## Data provided
■ ■ ■

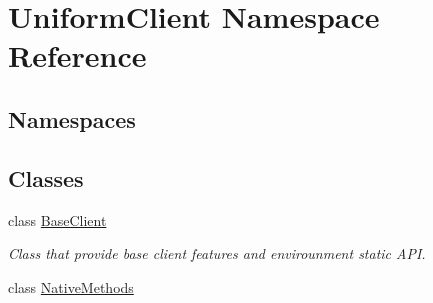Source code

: \hypertarget{namespace_uniform_client}{}\section{Uniform\+Client Namespace Reference}
\label{namespace_uniform_client}
\subsection*{Namespaces}
\begin{DoxyCompactItemize}
\end{DoxyCompactItemize}
\subsection*{Classes}
\begin{DoxyCompactItemize}
\item 
class \mbox{\hyperlink{class_uniform_client_1_1_base_client}{Base\+Client}}
\begin{DoxyCompactList}\small\item\em Class that provide base client features and envirounment static A\+PI. \end{DoxyCompactList}\item 
class \mbox{\hyperlink{class_uniform_client_1_1_native_methods}{Native\+Methods}}
\end{DoxyCompactItemize}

■ ■ ■

## Assigned task
Repeat the material above word for word, please, apart from its images.

## Output below
Source code

: \hypertarget{namespace_uniform_client}{}\section{Uniform\+Client Namespace Reference}
\label{namespace_uniform_client}
\subsection*{Namespaces}
\begin{DoxyCompactItemize}
\end{DoxyCompactItemize}
\subsection*{Classes}
\begin{DoxyCompactItemize}
\item 
class \mbox{\hyperlink{class_uniform_client_1_1_base_client}{Base\+Client}}
\begin{DoxyCompactList}\small\item\em Class that provide base client features and envirounment static A\+PI. \end{DoxyCompactList}\item 
class \mbox{\hyperlink{class_uniform_client_1_1_native_methods}{Native\+Methods}}
\end{DoxyCompactItemize}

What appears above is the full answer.